En matière de protestation, Malaparte récidivera une vingtaine années plus tard, en 1941, avec Le soleil est aveugle. L’objet de la protestation est cette fois l’attaque menée par l’Italie contre la France en juin 1940. Malaparte pousse ici un long sanglot contre tout ce que cette attaque a de laid : s’en prendre à un pays moribond (la France), sans objectif bien clair, sans motif particulier, en jetant sur les troupes de montagne française des alpins italiens écœurés : quelques mois auparavant, ces soldats qui échangent maintenant des coups de feu auraient bien volontiers fait une pause pour saucissonner ensemble, si d’aventure ils s’étaient croisés sur la frontière… Le choc sera du reste rude pour les Italiens, dont l’attaque sera un échec.

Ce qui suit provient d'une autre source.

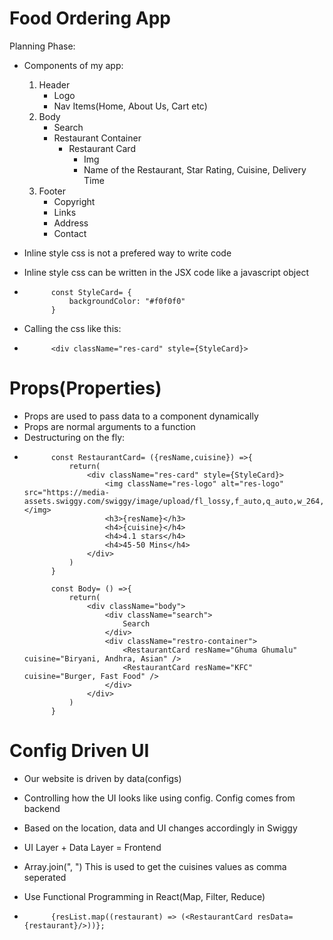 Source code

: # Food Ordering App
Planning Phase:

- Components of my app:
    1. Header
        - Logo
        - Nav Items(Home, About Us, Cart etc)
    2. Body
        - Search
        - Restaurant Container
            - Restaurant Card
                - Img
                - Name of the Restaurant, Star Rating, Cuisine, Delivery Time
    3. Footer
        - Copyright
        - Links
        - Address
        - Contact

- Inline style css is not a prefered way to write code
- Inline style css can be written in the JSX code like a javascript object
-           const StyleCard= {
                backgroundColor: "#f0f0f0"
            }
- Calling the css like this:
-           <div className="res-card" style={StyleCard}>

# Props(Properties)
- Props are used to pass data to a component dynamically
- Props are normal arguments to a function
- Destructuring on the fly:
-           const RestaurantCard= ({resName,cuisine}) =>{
                return(
                    <div className="res-card" style={StyleCard}>
                        <img className="res-logo" alt="res-logo" src="https://media-assets.swiggy.com/swiggy/image/upload/fl_lossy,f_auto,q_auto,w_264,h_288,c_fill/j88ngtan5pxib04das3y"></img>
                        <h3>{resName}</h3>
                        <h4>{cuisine}</h4>
                        <h4>4.1 stars</h4>
                        <h4>45-50 Mins</h4>
                    </div>
                )
            }

            const Body= () =>{
                return(
                    <div className="body">
                        <div className="search">
                            Search
                        </div>
                        <div className="restro-container">
                            <RestaurantCard resName="Ghuma Ghumalu" cuisine="Biryani, Andhra, Asian" />
                            <RestaurantCard resName="KFC" cuisine="Burger, Fast Food" />
                        </div>
                    </div>
                )
            }

# Config Driven UI
- Our website is driven by data(configs)
- Controlling how the UI looks like using config. Config comes from backend
- Based on the location, data and UI changes accordingly in Swiggy
- UI Layer + Data Layer = Frontend

- Array.join(", ")   This is used to get the cuisines values as comma seperated
- Use Functional Programming in React(Map, Filter, Reduce)
-           {resList.map((restaurant) => (<RestaurantCard resData={restaurant}/>))}; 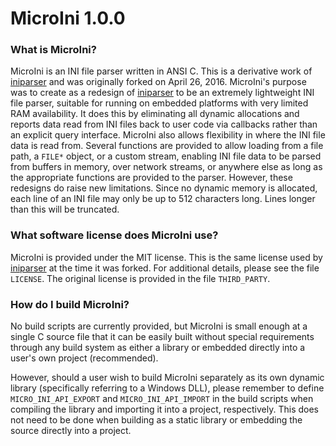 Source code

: # MicroIni 1.0.0

### What is MicroIni?
MicroIni is an INI file parser written in ANSI C. This is a derivative work of [iniparser](https://github.com/ndevilla/iniparser) and was originally forked on April 26, 2016.  MicroIni's purpose was to create as a redesign of [iniparser](https://github.com/ndevilla/iniparser) to be an extremely lightweight INI file parser, suitable for running on embedded platforms with very limited RAM availability.  It does this by eliminating all dynamic allocations and reports data read from INI files back to user code via callbacks rather than an explicit query interface. MicroIni also allows flexibility in where the INI file data is read from.  Several functions are provided to allow loading from a file path, a `FILE*` object, or a custom stream, enabling INI file data to be parsed from buffers in memory, over network streams, or anywhere else as long as the appropriate functions are provided to the parser. However, these redesigns do raise new limitations.  Since no dynamic memory is allocated, each line of an INI file may only be up to 512 characters long. Lines longer than this will be truncated.

### What software license does MicroIni use?
MicroIni is provided under the MIT license. This is the same license used by [iniparser](https://github.com/ndevilla/iniparser) at the time it was forked. For additional details, please see the file `LICENSE`.  The original license is provided in the file `THIRD_PARTY`.

### How do I build MicroIni?
No build scripts are currently provided, but MicroIni is small enough at a single C source file that it can be easily built without special requirements through any build system as either a library or embedded directly into a user's own project (recommended).

However, should a user wish to build MicroIni separately as its own dynamic library (specifically referring to a Windows DLL), please remember to define `MICRO_INI_API_EXPORT` and `MICRO_INI_API_IMPORT` in the build scripts when compiling the library and importing it into a project, respectively. This does not need to be done when building as a static library or embedding the source directly into a project.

Guère d’idée fixe ici. Seulement l’indignation contre un acte guerrier aussi lâche qu’absurde. Peut-être est-ce l’absence de thèse – vraie ou fausse – à faire entrer au chausse-pied, mais aussi la maturité de Malaparte, qui rend ce texte (que l’on connaît depuis longtemps) plus touchant, plus réussi ?
Le bonhomme Lénine
L’idée fixe, cependant, passe bien, elle aussi, dès que le style, le ton, l’esprit, sont trouvés et posés. C’est le cas d’une récente réédition (2013, aux Cahiers rouges) d’un livre paru en français[ii] en 1932, Le bonhomme Lénine.

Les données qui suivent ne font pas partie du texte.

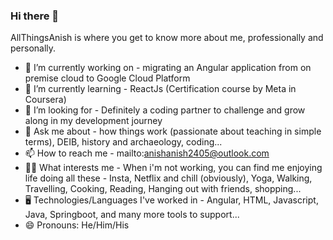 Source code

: ### Hi there 👋

AllThingsAnish is where you get to know more about me, professionally and personally.


- 🔭 I’m currently working on - migrating an Angular application from on premise cloud to Google Cloud Platform
- 🌱 I’m currently learning - ReactJs (Certification course by Meta in Coursera)
- 🤔 I’m looking for - Definitely a coding partner to challenge and grow along in my development journey
- 💬 Ask me about - how things work (passionate about teaching in simple terms), DEIB, history and archaeology, coding...
- 📫 How to reach me - mailto:anishanish2405@outlook.com
- 🧘🏽 What interests me - When i'm not working, you can find me enjoying life doing all these - Insta, Netflix and chill (obviously), Yoga, Walking, Travelling, Cooking, Reading, Hanging out with friends, shopping...
- 🖥️ Technologies/Languages I've worked in - Angular, HTML, Javascript, Java, Springboot, and many more tools to support...
- 😄 Pronouns: He/Him/His


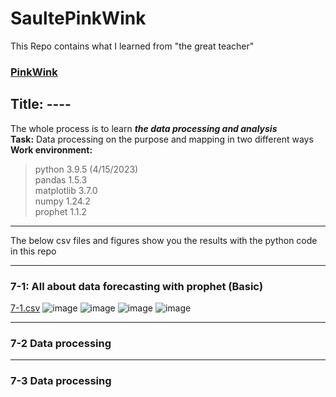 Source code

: # SaultePinkWink
This Repo contains what I learned from "the great teacher" 
### [PinkWink](https://github.com/PinkWink)
## Title: ----
The whole process is to learn _**the data processing and analysis**_
<br/>**Task:** Data processing on the purpose and mapping in two different ways
<br/>**Work environment:** 
> python 3.9.5 (4/15/2023)
<br/>pandas 1.5.3 
<br/>matplotlib 3.7.0
<br/>numpy 1.24.2
<br/>prophet 1.1.2
***
The below csv files and figures show you the results with the python code in this repo
***
### 7-1: All about data forecasting with prophet (Basic)
[7-1.csv](https://github.com/JohnkeyLee/SaultePinkWink-chapter7/files/11323870/7-1.csv)
![image](https://user-images.githubusercontent.com/103592307/234317743-9db80e72-b1a5-43df-b377-e3659fea1941.png)
![image](https://user-images.githubusercontent.com/103592307/234317819-57bb5f98-c441-4e63-9db1-c274975a63b9.png)
![image](https://user-images.githubusercontent.com/103592307/234318312-08290e27-2f0e-4445-8e86-80f8f86dd39f.png)
![image](https://user-images.githubusercontent.com/103592307/234318337-80190d91-8f3d-476a-9c01-65efdcad4a78.png)

***
### 7-2 Data processing

***
### 7-3 Data processing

Quelle est l’idée fixe de Malaparte ici ? Eh bien, que Lénine était avant tout un bourgeois, un petit bourgeois, même, imbu de ses théories : un genre de Bouvard et Pécuchet à lui seul, mais qui aurait vu grand ; l’important pour lui semble, certes, de parvenir à réaliser ses idées socialistes en passant par une révolution et en instaurant une dictature ; mais aussi d’appliquer ce programme lorsque la réalité aura enfin le bon goût de se plier à sa théorie, créant ainsi une situation favorable (certaines illusions permettant d’ailleurs de ne pas attendre trop longtemps). A-t-il vraiment réussi dans son entreprise ? Il semble qu’il y ait été aidé par des esprits plus pratiques, plus brutaux aussi, comme un Trotski ou un Staline.
Le développement de cette idée fonctionne à merveille, grâce au ton ironique qu’elle implique. On sourit souvent à lire ce portrait d’un bonhomme la plupart du temps empêtré dans ses raisonnements compliqués, voire confus, ou dans d’interminables querelles sur la nature et l’opportunité de l’action révolutionnaire avec d’autres socialistes russes, en exil comme lui en France ou en Suisse. Lequel bonhomme n’est pas sans faire parfois penser au Tchernitchevski (autre auteur d’un Que faire ?) tel que le dépeint le héros dans Le don, de Nabokov, lorsqu’il écrit sa biographie.
Oui, Lénine prête à sourire. A un détail près cependant : il est parvenu à ses fins. Les Russes (et pas mal de leurs voisins) en ont pris pour soixante-dix ans et quelques millions de morts. De là à dire qu’il faut se méfier des messieurs exilés, convenables, apparemment inoffensifs, qui discutent dans des langues exotiques, le soir, dans les cafés…




[i] Ne nous moquons pas trop de ces dégoulinements de sentimentalisme. On les voit ressurgir dès que nos soldats s’en vont en baver ici ou là, et aussi lors de crises internationales. La forme populacière de ce genre de chromo se rencontre dans Paris-Match. En version deluxe (comme diraient les Américains), cela donne du Béhachelle à Kiev, par exemple.
[ii] Il ne paraîtra en italien qu’en 1962.